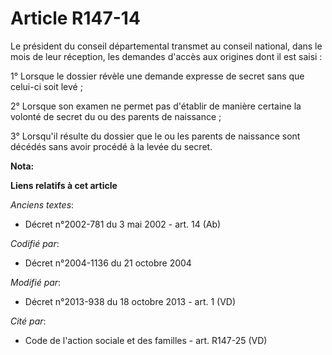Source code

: # Article R147-14

Le président du conseil départemental transmet au conseil national, dans le mois de leur réception, les demandes d'accès aux
origines dont il est saisi : 

1° Lorsque le dossier révèle une demande expresse de secret sans que celui-ci soit levé ; 

2° Lorsque son examen ne permet pas d'établir de manière certaine la volonté de secret du ou des parents de naissance ; 

3° Lorsqu'il résulte du dossier que le ou les parents de naissance sont décédés sans avoir procédé à la levée du secret.

**Nota:**



**Liens relatifs à cet article**

_Anciens textes_:

  - Décret n°2002-781 du 3 mai 2002 - art. 14 (Ab)

_Codifié par_:

  - Décret n°2004-1136 du 21 octobre 2004

_Modifié par_:

  - Décret n°2013-938 du 18 octobre 2013 - art. 1 (VD)

_Cité par_:

  - Code de l'action sociale et des familles - art. R147-25 (VD)

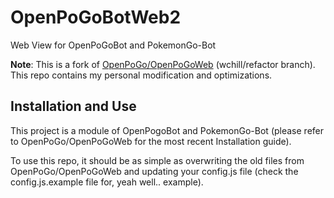 # OpenPoGoBotWeb2
Web View for OpenPoGoBot and PokemonGo-Bot

**Note**: This is a fork of [OpenPoGo/OpenPoGoWeb](https://github.com/OpenPoGo/OpenPoGoWeb/) (wchill/refactor branch). This repo contains my personal modification and optimizations.

## Installation and Use
This project is a module of OpenPogoBot and PokemonGo-Bot (please refer to OpenPoGo/OpenPoGoWeb for the most recent Installation guide).

To use this repo, it should be as simple as overwriting the old files from OpenPoGo/OpenPoGoWeb and updating your config.js file (check the config.js.example file for, yeah well.. example).

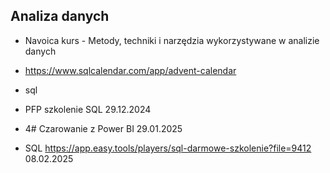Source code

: ## Analiza danych
* Navoica kurs - Metody, techniki i narzędzia wykorzystywane w analizie danych
* https://www.sqlcalendar.com/app/advent-calendar

* sql
* PFP szkolenie SQL 29.12.2024
* 4# Czarowanie z Power BI 29.01.2025
* SQL https://app.easy.tools/players/sql-darmowe-szkolenie?file=9412 08.02.2025
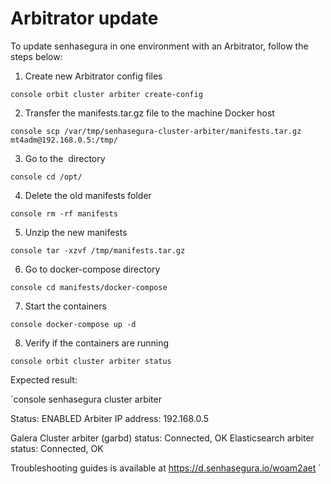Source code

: # Arbitrator update 

To update senhasegura in one environment with an Arbitrator, follow the steps below:

1. Create new Arbitrator config files

`console
orbit cluster arbiter create-config
`

2. Transfer the manifests.tar.gz file to the machine Docker host

`console
scp /var/tmp/senhasegura-cluster-arbiter/manifests.tar.gz mt4adm@192.168.0.5:/tmp/
`

3. Go to the  directory

`console
cd /opt/
`

4. Delete the old manifests folder

`console
rm -rf manifests
`

5. Unzip the new manifests

`console
tar -xzvf /tmp/manifests.tar.gz
`

6. Go to docker-compose directory

`console
cd manifests/docker-compose
`

7. Start the containers

`console
docker-compose up -d
`

8. Verify if the containers are running

`console
orbit cluster arbiter status
`

Expected result:

`console
senhasegura cluster arbiter

Status: ENABLED
Arbiter IP address: 192.168.0.5

Galera Cluster arbiter (garbd) status: Connected, OK
Elasticsearch arbiter status: Connected, OK

Troubleshooting guides is available at https://d.senhasegura.io/woam2aet
`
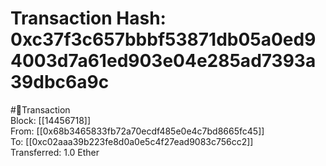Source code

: 
Transaction Hash: 0xc37f3c657bbbf53871db05a0ed94003d7a61ed903e04e285ad7393a39dbc6a9c
====================================================================================
  
#💸Transaction  
Block: [[14456718]]  
From: [[0x68b3465833fb72a70ecdf485e0e4c7bd8665fc45]]  
To: [[0xc02aaa39b223fe8d0a0e5c4f27ead9083c756cc2]]  
Transferred: 1.0 Ether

++++

Required work>
If a picture sits between the line containing "modification and optimizations." and the line containing "From: [[0x68b3465833fb72a70ecdf485e0e4c7bd8665fc45]]", leave it out, and return the lines of that range above exactly, both ends included.

Answer for the task>
**Note**: This is a fork of [OpenPoGo/OpenPoGoWeb](https://github.com/OpenPoGo/OpenPoGoWeb/) (wchill/refactor branch). This repo contains my personal modification and optimizations.

## Installation and Use
This project is a module of OpenPogoBot and PokemonGo-Bot (please refer to OpenPoGo/OpenPoGoWeb for the most recent Installation guide).

To use this repo, it should be as simple as overwriting the old files from OpenPoGo/OpenPoGoWeb and updating your config.js file (check the config.js.example file for, yeah well.. example).

Source code

: ## Analiza danych
* Navoica kurs - Metody, techniki i narzędzia wykorzystywane w analizie danych
* https://www.sqlcalendar.com/app/advent-calendar

* sql
* PFP szkolenie SQL 29.12.2024
* 4# Czarowanie z Power BI 29.01.2025
* SQL https://app.easy.tools/players/sql-darmowe-szkolenie?file=9412 08.02.2025
Source code

: # Arbitrator update 

To update senhasegura in one environment with an Arbitrator, follow the steps below:

1. Create new Arbitrator config files

`console
orbit cluster arbiter create-config
`

2. Transfer the manifests.tar.gz file to the machine Docker host

`console
scp /var/tmp/senhasegura-cluster-arbiter/manifests.tar.gz mt4adm@192.168.0.5:/tmp/
`

3. Go to the  directory

`console
cd /opt/
`

4. Delete the old manifests folder

`console
rm -rf manifests
`

5. Unzip the new manifests

`console
tar -xzvf /tmp/manifests.tar.gz
`

6. Go to docker-compose directory

`console
cd manifests/docker-compose
`

7. Start the containers

`console
docker-compose up -d
`

8. Verify if the containers are running

`console
orbit cluster arbiter status
`

Expected result:

`console
senhasegura cluster arbiter

Status: ENABLED
Arbiter IP address: 192.168.0.5

Galera Cluster arbiter (garbd) status: Connected, OK
Elasticsearch arbiter status: Connected, OK

Troubleshooting guides is available at https://d.senhasegura.io/woam2aet
`
Source code

: 
Transaction Hash: 0xc37f3c657bbbf53871db05a0ed94003d7a61ed903e04e285ad7393a39dbc6a9c
====================================================================================
  
#💸Transaction  
Block: [[14456718]]  
From: [[0x68b3465833fb72a70ecdf485e0e4c7bd8665fc45]]  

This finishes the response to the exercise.